Prompt: Please return the records below exactly as they appear, leaving every picture out.
------------------------------------------------
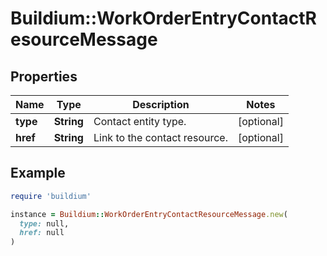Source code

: # Buildium::WorkOrderEntryContactResourceMessage

## Properties

| Name | Type | Description | Notes |
| ---- | ---- | ----------- | ----- |
| **type** | **String** | Contact entity type. | [optional] |
| **href** | **String** | Link to the contact resource. | [optional] |

## Example

```ruby
require 'buildium'

instance = Buildium::WorkOrderEntryContactResourceMessage.new(
  type: null,
  href: null
)
```

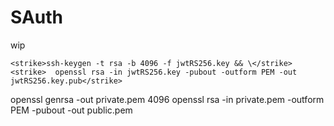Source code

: # SAuth
wip

```
<strike>ssh-keygen -t rsa -b 4096 -f jwtRS256.key && \</strike>
<strike>  openssl rsa -in jwtRS256.key -pubout -outform PEM -out jwtRS256.key.pub</strike>
```

openssl genrsa -out private.pem 4096
openssl rsa -in private.pem -outform PEM -pubout -out public.pem
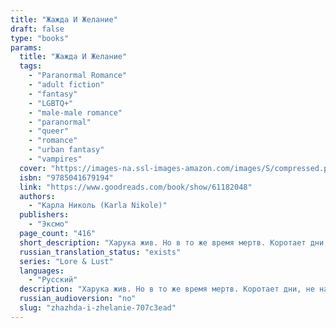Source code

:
 ```yaml
---
title: "Жажда И Желание"
draft: false
type: "books"
params:
  title: "Жажда И Желание"
  tags:
    - "Paranormal Romance"
    - "adult fiction"
    - "fantasy"
    - "LGBTQ+"
    - "male-male romance"
    - "paranormal"
    - "queer"
    - "romance"
    - "urban fantasy"
    - "vampires"
  cover: "https://images-na.ssl-images-amazon.com/images/S/compressed.photo.goodreads.com/books/1653760638i/61182048.jpg"
  isbn: "9785041679194"
  link: "https://www.goodreads.com/book/show/61182048"
  authors:
    - "Карла Николь (Karla Nikole)"
  publishers:
    - "Эксмо"
  page_count: "416"
  short_description: "Харука жив. Но в то же время мертв. Коротает дни, не наслаждаясь пребыванием в этом мире. Чистокровный японский вампир из древнего знатного рода, живущий в двадцать первом веке в Англии. Харука сломлен и довольствуется своим жалким существованием..."
  russian_translation_status: "exists"
  series: "Lore & Lust"
  languages:
    - "Русский"
  description: "Харука жив. Но в то же время мертв. Коротает дни, не наслаждаясь пребыванием в этом мире. Чистокровный японский вампир из древнего знатного рода, живущий в двадцать первом веке в Англии. Харука сломлен и довольствуется своим жалким существованием. Он расстался с жизнью. Но жизнь не рассталась с ним. Получив приглашение на старинный вампирский ритуал, Харука покинул свой дом и отправился в замок Херцмонсо. Во время церемонии он встретил Нино — другого чистокровного вампира. Тот оказался совсем не таким, каким его представлял Харука. Осмотрительный, невинный, обладающий теплом и лучезарностью солнца. И что может быть притягательнее… его крови?"
  russian_audioversion: "no"
  slug: "zhazhda-i-zhelanie-707c3ead"
---
```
------------------------------------------------
Solution to this exercise:
Source code

: # Buildium::WorkOrderEntryContactResourceMessage

## Properties

| Name | Type | Description | Notes |
| ---- | ---- | ----------- | ----- |
| **type** | **String** | Contact entity type. | [optional] |
| **href** | **String** | Link to the contact resource. | [optional] |

## Example

```ruby
require 'buildium'

instance = Buildium::WorkOrderEntryContactResourceMessage.new(
  type: null,
  href: null
)
```

Source code

: # SAuth
wip

```
<strike>ssh-keygen -t rsa -b 4096 -f jwtRS256.key && \</strike>
<strike>  openssl rsa -in jwtRS256.key -pubout -outform PEM -out jwtRS256.key.pub</strike>
```

openssl genrsa -out private.pem 4096
openssl rsa -in private.pem -outform PEM -pubout -out public.pem
Source code

:
 ```yaml
---
title: "Жажда И Желание"
draft: false
type: "books"
params:
  title: "Жажда И Желание"
  tags:
    - "Paranormal Romance"
    - "adult fiction"
    - "fantasy"
    - "LGBTQ+"
    - "male-male romance"
    - "paranormal"
    - "queer"
    - "romance"
    - "urban fantasy"
    - "vampires"
  cover: "https://images-na.ssl-images-amazon.com/images/S/compressed.photo.goodreads.com/books/1653760638i/61182048.jpg"
  isbn: "9785041679194"
  link: "https://www.goodreads.com/book/show/61182048"
  authors:
    - "Карла Николь (Karla Nikole)"
  publishers:
    - "Эксмо"
  page_count: "416"
  short_description: "Харука жив. Но в то же время мертв. Коротает дни, не наслаждаясь пребыванием в этом мире. Чистокровный японский вампир из древнего знатного рода, живущий в двадцать первом веке в Англии. Харука сломлен и довольствуется своим жалким существованием..."
  russian_translation_status: "exists"
  series: "Lore & Lust"
  languages:
    - "Русский"
  description: "Харука жив. Но в то же время мертв. Коротает дни, не наслаждаясь пребыванием в этом мире. Чистокровный японский вампир из древнего знатного рода, живущий в двадцать первом веке в Англии. Харука сломлен и довольствуется своим жалким существованием. Он расстался с жизнью. Но жизнь не рассталась с ним. Получив приглашение на старинный вампирский ритуал, Харука покинул свой дом и отправился в замок Херцмонсо. Во время церемонии он встретил Нино — другого чистокровного вампира. Тот оказался совсем не таким, каким его представлял Харука. Осмотрительный, невинный, обладающий теплом и лучезарностью солнца. И что может быть притягательнее… его крови?"
  russian_audioversion: "no"
  slug: "zhazhda-i-zhelanie-707c3ead"
---
```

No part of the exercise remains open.